Magnesium-based nanocomposites developed through multi-pass friction stir processing and strengthening mechanisms exploration Entwicklung von magnesiumbasierten Nanoverbundwerkstoffen durch einen mehrstufigen Rührreibschweißprozess und Erforschung der Verfestigungsmechanismen

Abstract

In the current experimental work, using secondary phase hard nano titanium carbide (TiC) particles as reinforcement, two different magnesium metal matrices i. e., AZ31B/TiC and AZ61 A/TiC composite materials were synthesized by friction stir processing. Using the traditional testing approach for the developed materials, the simultaneous gain in metallurgical, mechanical, electrical, and tribological characteristics compared to the base substrate was examined. The microstructure study results for AZ31B/TiC and AZ61 A/TiC composites showed a uniform distribution of reinforced particles as well as an evolution in grain size, from 82 μm to 4.2 μm and from 74 μm to 3.7 μm, respectively, which consequently contribute in a significant gain in the microhardness of both composites i. e., around 2.2 times and 2.67 times respectively, greater than the base metal.
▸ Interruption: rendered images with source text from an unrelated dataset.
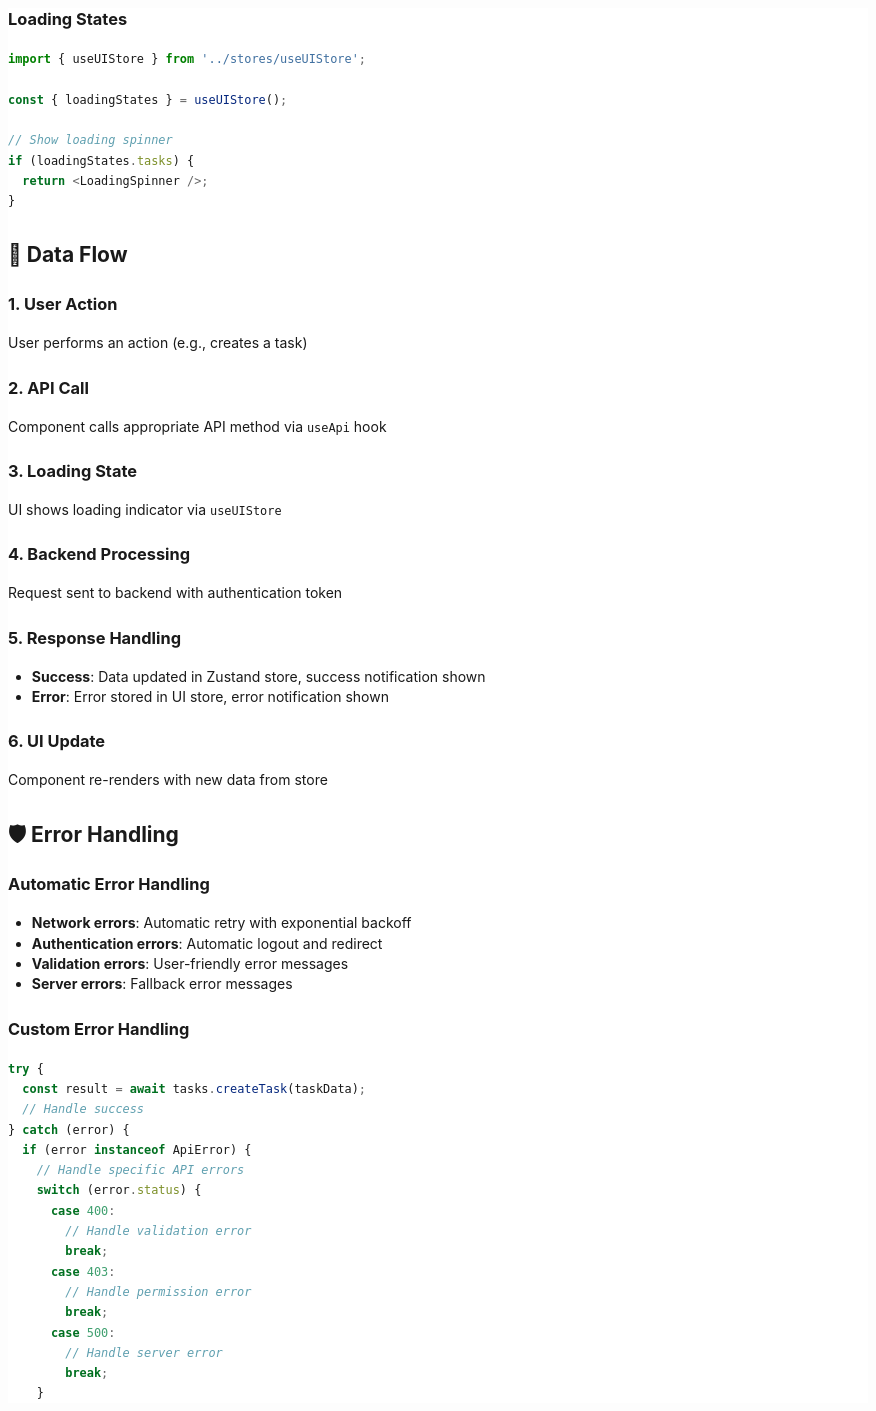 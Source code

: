 ### Loading States

```typescript
import { useUIStore } from '../stores/useUIStore';

const { loadingStates } = useUIStore();

// Show loading spinner
if (loadingStates.tasks) {
  return <LoadingSpinner />;
}
```

## 🔄 Data Flow

### 1. User Action
User performs an action (e.g., creates a task)

### 2. API Call
Component calls appropriate API method via `useApi` hook

### 3. Loading State
UI shows loading indicator via `useUIStore`

### 4. Backend Processing
Request sent to backend with authentication token

### 5. Response Handling
- **Success**: Data updated in Zustand store, success notification shown
- **Error**: Error stored in UI store, error notification shown

### 6. UI Update
Component re-renders with new data from store

## 🛡️ Error Handling

### Automatic Error Handling
- **Network errors**: Automatic retry with exponential backoff
- **Authentication errors**: Automatic logout and redirect
- **Validation errors**: User-friendly error messages
- **Server errors**: Fallback error messages

### Custom Error Handling
```typescript
try {
  const result = await tasks.createTask(taskData);
  // Handle success
} catch (error) {
  if (error instanceof ApiError) {
    // Handle specific API errors
    switch (error.status) {
      case 400:
        // Handle validation error
        break;
      case 403:
        // Handle permission error
        break;
      case 500:
        // Handle server error
        break;
    }
```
When compared to monolithic alloys, the synthesized AZ31B/TiC and AZ61 A/TiC composites showed improvements in the areas of tensile strength, compressive strength, and coefficient of friction up to 1.81 times, and 1.64 times, 1.74 times and 1.58 times, and 57.92 % and 58.47 %, respectively. Furthermore, these improvements in characteristics also increase the final strengthening of the nanocomposite and reduce electrical conductivity.